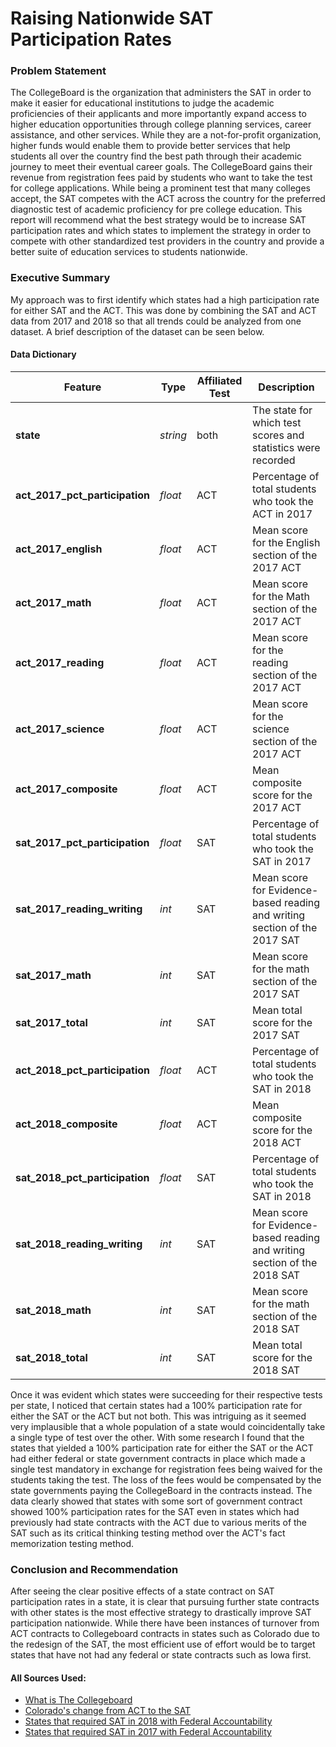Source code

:# Raising Nationwide SAT Participation Rates

### Problem Statement
The CollegeBoard is the organization that administers the SAT in order to make it easier for educational institutions to judge the academic proficiencies of their applicants and more importantly expand access to higher education opportunities through college planning services, career assistance, and other services. While they are a not-for-profit organization, higher funds would enable them to provide better services that help students all over the country find the best path through their academic journey to meet their eventual career goals. The CollegeBoard gains their revenue from registration fees paid by students who want to take the test for college applications. While being a prominent test that many colleges accept, the SAT competes with the ACT across the country for the preferred diagnostic test of academic proficiency for pre college education. This report will recommend what the best strategy would be to increase SAT participation rates and which states to implement the strategy in order to compete with other standardized test providers in the country and provide a better suite of education services to students nationwide. 

### Executive Summary
My approach was to first identify which states had a high participation rate for either SAT and the ACT. This was done by combining the SAT and ACT data from 2017 and 2018 so that all trends could be analyzed from one dataset. A brief description of the dataset can be seen below.

#### Data Dictionary
|Feature|Type|Affiliated Test|Description|
|---|---|---|---|
|**state**|*string*|both|The state for which test scores and statistics were recorded| 
|**act_2017_pct_participation**|*float*|ACT|Percentage of total students who took the ACT in 2017|
|**act_2017_english**|*float*|ACT|Mean score for the English section of the 2017 ACT|
|**act_2017_math**|*float*|ACT|Mean score for the Math section of the 2017 ACT|
|**act_2017_reading**|*float*|ACT|Mean score for the reading section of the 2017 ACT|
|**act_2017_science**|*float*|ACT|Mean score for the science section of the 2017 ACT|
|**act_2017_composite**|*float*|ACT|Mean composite score for the 2017 ACT|
|**sat_2017_pct_participation**|*float*|SAT|Percentage of total students who took the SAT in 2017|
|**sat_2017_reading_writing**|*int*|SAT|Mean score for Evidence-based reading and writing section of the 2017 SAT|
|**sat_2017_math**|*int*|SAT|Mean score for the math section of the 2017 SAT|
|**sat_2017_total**|*int*|SAT|Mean total score for the 2017 SAT|
|**act_2018_pct_participation**|*float*|ACT|Percentage of total students who took the SAT in 2018|
|**act_2018_composite**|*float*|ACT|Mean composite score for the 2018 ACT|
|**sat_2018_pct_participation**|*float*|SAT|Percentage of total students who took the SAT in 2018|
|**sat_2018_reading_writing**|*int*|SAT|Mean score for Evidence-based reading and writing section of the 2018 SAT|
|**sat_2018_math**|*int*|SAT|Mean score for the math section of the 2018 SAT|
|**sat_2018_total**|*int*|SAT|Mean total score for the 2018 SAT|

Once it was evident which states were succeeding for their respective tests per state, I noticed that certain states had a 100% participation rate for either the SAT or the ACT but not both. This was intriguing as it seemed very implausible that a whole population of a state would coincidentally take a single type of test over the other. With some research I found that the states that yielded a 100% participation rate for either the SAT or the ACT had either federal or state government contracts in place which made a single test mandatory in exchange for registration fees being waived for the students taking the test. The loss of the fees would be compensated by the state governments paying the CollegeBoard in the contracts instead. The data clearly showed that states with some sort of government contract showed 100% participation rates for the SAT even in states which had previously had state contracts with the ACT due to various merits of the SAT such as its critical thinking testing method over the ACT's fact memorization testing method.

### Conclusion and Recommendation
After seeing the clear positive effects of a state contract on SAT participation rates in a state, it is clear that pursuing further state contracts with other states is the most effective strategy to drastically improve SAT participation nationwide. While there have been instances of turnover from ACT contracts to Collegeboard contracts in states such as Colorado due to the redesign of the SAT, the most efficient use of effort would be to target states that have not had any federal or state contracts such as Iowa first.

#### All Sources Used: 
- [What is The Collegeboard](https://www.studentdebtrelief.us/college-tips/collegeboard-org/)
- [Colorado's change from ACT to the SAT](https://www.chalkbeat.org/posts/co/2015/12/23/goodbye-act-hello-sat-a-significant-change-for-colorado-high-schoolers/)
- [States that required SAT in 2018 with Federal Accountability](https://www.testive.com/state-sat-act/)
- [States that required SAT in 2017 with Federal Accountability](https://www.edweek.org/ew/section/multimedia/what-tests-did-each-state-require-2016-17.html)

====

- [Required action]: Leaving out the pictures, transcribe the material above exactly.

- [Solution for this exercise]:
Source code

:# Raising Nationwide SAT Participation Rates

### Problem Statement
The CollegeBoard is the organization that administers the SAT in order to make it easier for educational institutions to judge the academic proficiencies of their applicants and more importantly expand access to higher education opportunities through college planning services, career assistance, and other services. While they are a not-for-profit organization, higher funds would enable them to provide better services that help students all over the country find the best path through their academic journey to meet their eventual career goals. The CollegeBoard gains their revenue from registration fees paid by students who want to take the test for college applications. While being a prominent test that many colleges accept, the SAT competes with the ACT across the country for the preferred diagnostic test of academic proficiency for pre college education. This report will recommend what the best strategy would be to increase SAT participation rates and which states to implement the strategy in order to compete with other standardized test providers in the country and provide a better suite of education services to students nationwide. 

### Executive Summary
My approach was to first identify which states had a high participation rate for either SAT and the ACT. This was done by combining the SAT and ACT data from 2017 and 2018 so that all trends could be analyzed from one dataset. A brief description of the dataset can be seen below.

#### Data Dictionary
|Feature|Type|Affiliated Test|Description|
|---|---|---|---|
|**state**|*string*|both|The state for which test scores and statistics were recorded| 
|**act_2017_pct_participation**|*float*|ACT|Percentage of total students who took the ACT in 2017|
|**act_2017_english**|*float*|ACT|Mean score for the English section of the 2017 ACT|
|**act_2017_math**|*float*|ACT|Mean score for the Math section of the 2017 ACT|
|**act_2017_reading**|*float*|ACT|Mean score for the reading section of the 2017 ACT|
|**act_2017_science**|*float*|ACT|Mean score for the science section of the 2017 ACT|
|**act_2017_composite**|*float*|ACT|Mean composite score for the 2017 ACT|
|**sat_2017_pct_participation**|*float*|SAT|Percentage of total students who took the SAT in 2017|
|**sat_2017_reading_writing**|*int*|SAT|Mean score for Evidence-based reading and writing section of the 2017 SAT|
|**sat_2017_math**|*int*|SAT|Mean score for the math section of the 2017 SAT|
|**sat_2017_total**|*int*|SAT|Mean total score for the 2017 SAT|
|**act_2018_pct_participation**|*float*|ACT|Percentage of total students who took the SAT in 2018|
|**act_2018_composite**|*float*|ACT|Mean composite score for the 2018 ACT|
|**sat_2018_pct_participation**|*float*|SAT|Percentage of total students who took the SAT in 2018|
|**sat_2018_reading_writing**|*int*|SAT|Mean score for Evidence-based reading and writing section of the 2018 SAT|
|**sat_2018_math**|*int*|SAT|Mean score for the math section of the 2018 SAT|
|**sat_2018_total**|*int*|SAT|Mean total score for the 2018 SAT|

Once it was evident which states were succeeding for their respective tests per state, I noticed that certain states had a 100% participation rate for either the SAT or the ACT but not both. This was intriguing as it seemed very implausible that a whole population of a state would coincidentally take a single type of test over the other. With some research I found that the states that yielded a 100% participation rate for either the SAT or the ACT had either federal or state government contracts in place which made a single test mandatory in exchange for registration fees being waived for the students taking the test. The loss of the fees would be compensated by the state governments paying the CollegeBoard in the contracts instead. The data clearly showed that states with some sort of government contract showed 100% participation rates for the SAT even in states which had previously had state contracts with the ACT due to various merits of the SAT such as its critical thinking testing method over the ACT's fact memorization testing method.

### Conclusion and Recommendation
After seeing the clear positive effects of a state contract on SAT participation rates in a state, it is clear that pursuing further state contracts with other states is the most effective strategy to drastically improve SAT participation nationwide. While there have been instances of turnover from ACT contracts to Collegeboard contracts in states such as Colorado due to the redesign of the SAT, the most efficient use of effort would be to target states that have not had any federal or state contracts such as Iowa first.

#### All Sources Used: 
- [What is The Collegeboard](https://www.studentdebtrelief.us/college-tips/collegeboard-org/)
- [Colorado's change from ACT to the SAT](https://www.chalkbeat.org/posts/co/2015/12/23/goodbye-act-hello-sat-a-significant-change-for-colorado-high-schoolers/)
- [States that required SAT in 2018 with Federal Accountability](https://www.testive.com/state-sat-act/)
- [States that required SAT in 2017 with Federal Accountability](https://www.edweek.org/ew/section/multimedia/what-tests-did-each-state-require-2016-17.html)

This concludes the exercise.